The latest version of the Active Directory Management Pack (ADMP) – version 6.0.6452.0 – contains some significant changes to Replication Monitoring. The basic premise is the same, but the Rules and Monitors used have changed a bit.
Here’s a quick overview of how Replication Monitoring works:
Each Domain Controller runs the AD Replication Monitoring VBScript. The first time the script runs, it creates an object for the DC in the OpsMgrLatencyMonitors container in each Active Directory Naming Context that is monitored (the options are Domain, Configuration, and Application; these can be configured via overrides). By default, every 6th time the script runs (determined by the “Change Injection Frequency” override), the script will update the AdminDescription attribute on the DC’s objects in Active Directory with the current time (these objects can be seen in ADSIEdit.msc). The script will also look at the objects for all other DCs in its local copy of the Directory. To determine how long replication from each DCs is taking, the script will look at the whenCreated attribute (this tells the DC when that copy of the object arrived at this DC) and the AdminDescription attribute (this tells the DC when the object was updated). The time difference between when the object was updated and when it arrived at this DC tells us how long it takes to replicate an object from the given DC.
The script does a number of other things as well….more details on how all of the scripts in the ADMP work can be found in the old ADMP Technical Reference, found here. This technical reference was written for the original ADMP for MOM 2005, but much of the information about how the ADMP scripts work still applies today.
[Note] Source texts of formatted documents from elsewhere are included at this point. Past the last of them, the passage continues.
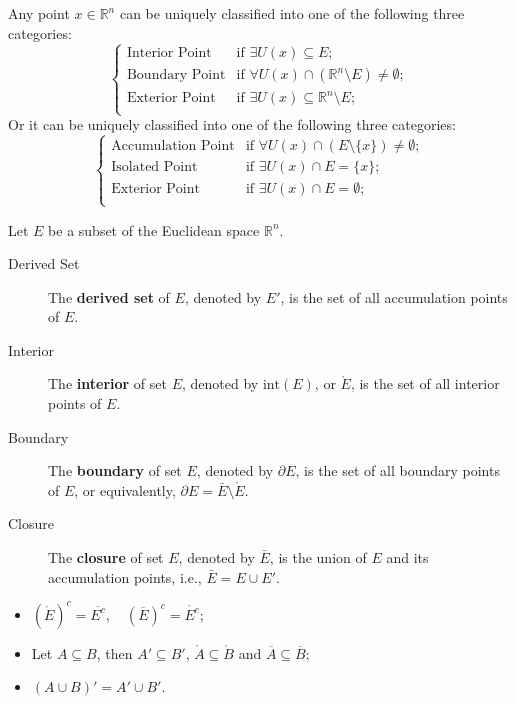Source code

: Any point \(x \in \mathbb{R}^n\) can be uniquely classified into one of the following three categories:
\[
\begin{cases}
\text{Interior Point} & \text{if } \exists U(x) \subseteq E; \\
\text{Boundary Point} & \text{if } \forall U(x) \cap (\mathbb{R}^n \setminus E) \neq \emptyset; \\
\text{Exterior Point} & \text{if } \exists U(x) \subseteq \mathbb{R}^n \setminus E; \\
\end{cases}
\]
Or it can be uniquely classified into one of the following three categories:
\[
\begin{cases}
\text{Accumulation Point} & \text{if } \forall U(x) \cap (E \setminus \{x\}) \neq \emptyset; \\
\text{Isolated Point} & \text{if } \exists U(x) \cap E = \{x\}; \\
\text{Exterior Point} & \text{if } \exists U(x) \cap E = \emptyset; \\
\end{cases}
\]

\begin{definition}
    Let \(E\) be a subset of the Euclidean space \(\mathbb{R}^n\).
    \begin{description}
        \item[Derived Set] The \textbf{derived set} of \(E\), denoted by \(E'\), 
            is the set of all accumulation points of \(E\).
        \item[Interior] The \textbf{interior} of set \(E\), denoted by \(\mathrm{int}(E)\), or \(\mathring{E}\), 
            is the set of all interior points of \(E\).
        \item[Boundary] The \textbf{boundary} of set \(E\), denoted by \(\partial E\), 
            is the set of all boundary points of \(E\), or equivalently, \(\partial E = \bar{E} \setminus \mathring{E}\).
        \item[Closure] The \textbf{closure} of set \(E\), denoted by \(\bar{E}\), 
            is the union of \(E\) and its accumulation points, i.e., \(\bar{E} = E \cup E'\).
    \end{description}
\end{definition}

\begin{property}
    \begin{itemize}
        \item \(\left( \mathring{E} \right)^{c}  = \overline{E^c},\quad \left( \overline{E} \right)^{c} = \mathring{E^c}\);
        \item Let \(A \subseteq B\), then \(A' \subseteq B'\), \(\mathring{A} \subseteq \mathring{B}\) 
            and \(\overline{A} \subseteq \overline{B}\);
        \item \((A \cup B)' = A' \cup B'\).
    \end{itemize}
\end{property}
Back to the subject of this blog. The previous version of the ADMP used a Monitor named “AD Replication Monitoring” to run the Replication Monitoring script. It also had 4 rules that ran the script as well. In the new version of the ADMP, the monitor has been “deprecated” and is disabled by default. Several Rules have been created to run the script and alert on various issues. The purpose of this change was to avoid alert storms when one Domain Controller stops replicating (previously, we would get an alert from each DC, now we get just one). The downside of this change is that we now have fourteen (14) Rules that run the Replication Monitoring script. That’s 14 rules for each OS version….so, 14 for Windows 2000 DCs, 14 for Server 2003 DCs, and 14 for Server 2008 DCs. To confuse things a little more, some of the rules have the EXACT same display names.
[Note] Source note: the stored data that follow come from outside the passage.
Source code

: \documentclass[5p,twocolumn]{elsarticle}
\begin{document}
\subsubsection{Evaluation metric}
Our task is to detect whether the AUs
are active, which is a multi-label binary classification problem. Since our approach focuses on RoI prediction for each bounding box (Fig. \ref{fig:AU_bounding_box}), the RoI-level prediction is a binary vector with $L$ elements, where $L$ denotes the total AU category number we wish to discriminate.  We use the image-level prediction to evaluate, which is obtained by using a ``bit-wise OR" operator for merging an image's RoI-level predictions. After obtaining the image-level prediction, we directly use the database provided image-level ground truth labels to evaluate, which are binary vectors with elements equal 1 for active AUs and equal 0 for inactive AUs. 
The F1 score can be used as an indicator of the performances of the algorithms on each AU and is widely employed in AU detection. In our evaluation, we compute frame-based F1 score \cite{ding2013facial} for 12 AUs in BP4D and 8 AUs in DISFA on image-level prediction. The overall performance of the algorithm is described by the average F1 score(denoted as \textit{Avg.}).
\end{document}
So, if you need to set overrides to configure or disable Replication Monitoring, they must be set on all of the following Rules:
AD Replication is occurring slowly (there are three rules with this name) One or more domain controllers may not be replicating (there are three rules with this name) DC has failed to synchronize naming context with its replication partner (there are three rules with this name) All of the replication partners failed to replicate. AD Replication Performance Collection - Metric Replication Latency AD Replication Performance Collection - Metric Replication Latency:Minimum AD Replication Performance Collection - Metric Replication Latency:Maximum AD Replication Performance Collection - Metric Replication Latency:Average
Why are some of these rules triplicated? Behind the scenes, these are written to distinguish between replication problems from different versions of Windows Domain Controllers. For example, if you look in the XML for the ADMP, you can see that the three “AD Replication is occurring slowly” rules have the following IDs:
So, for example, each of these rules applies to a Windows Server 2003 Domain Controller, and watches for replication problems from the specified Domain Controller version.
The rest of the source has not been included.